Rendered images with source text
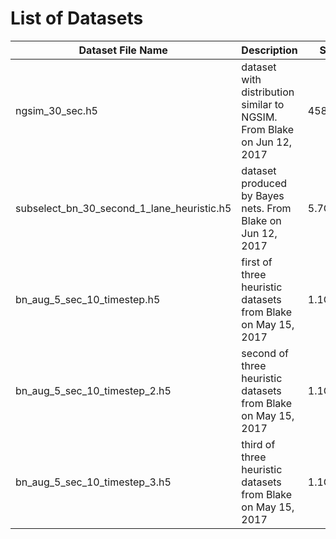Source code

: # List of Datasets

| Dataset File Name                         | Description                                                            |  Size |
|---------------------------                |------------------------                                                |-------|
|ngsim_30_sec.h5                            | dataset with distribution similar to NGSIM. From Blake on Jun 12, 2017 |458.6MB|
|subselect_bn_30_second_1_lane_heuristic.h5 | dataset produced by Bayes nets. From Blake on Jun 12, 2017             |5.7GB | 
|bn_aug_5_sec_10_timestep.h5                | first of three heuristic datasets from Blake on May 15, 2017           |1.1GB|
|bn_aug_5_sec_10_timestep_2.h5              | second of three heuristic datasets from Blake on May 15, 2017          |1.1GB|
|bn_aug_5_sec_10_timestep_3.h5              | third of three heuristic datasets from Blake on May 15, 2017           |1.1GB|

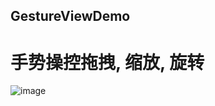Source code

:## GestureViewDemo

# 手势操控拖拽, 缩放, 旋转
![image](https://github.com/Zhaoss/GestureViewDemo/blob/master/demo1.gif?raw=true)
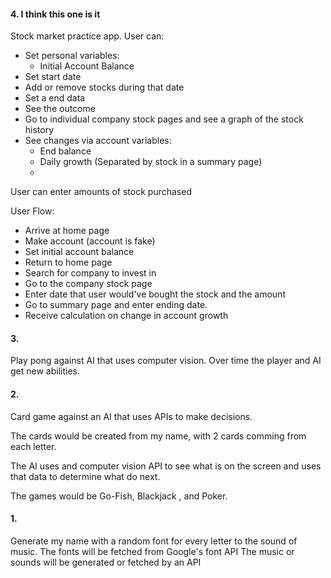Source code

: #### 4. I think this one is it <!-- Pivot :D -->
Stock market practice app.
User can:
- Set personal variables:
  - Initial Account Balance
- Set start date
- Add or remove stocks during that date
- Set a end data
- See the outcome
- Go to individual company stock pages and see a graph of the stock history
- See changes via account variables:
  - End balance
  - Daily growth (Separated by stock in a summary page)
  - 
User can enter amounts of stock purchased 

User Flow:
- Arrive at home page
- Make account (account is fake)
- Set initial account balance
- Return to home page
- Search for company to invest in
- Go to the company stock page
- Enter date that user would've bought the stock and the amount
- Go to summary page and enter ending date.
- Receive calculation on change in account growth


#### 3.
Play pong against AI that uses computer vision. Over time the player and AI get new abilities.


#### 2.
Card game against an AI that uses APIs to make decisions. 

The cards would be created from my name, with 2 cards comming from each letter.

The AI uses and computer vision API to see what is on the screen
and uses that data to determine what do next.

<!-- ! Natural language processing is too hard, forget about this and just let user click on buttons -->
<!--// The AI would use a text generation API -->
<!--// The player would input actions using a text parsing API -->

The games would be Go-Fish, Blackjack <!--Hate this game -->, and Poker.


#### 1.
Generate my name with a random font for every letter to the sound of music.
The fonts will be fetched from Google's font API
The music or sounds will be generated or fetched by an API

Task brief » Tally every line of the data that includes "against". Report the number and nothing more.

Written solution » 2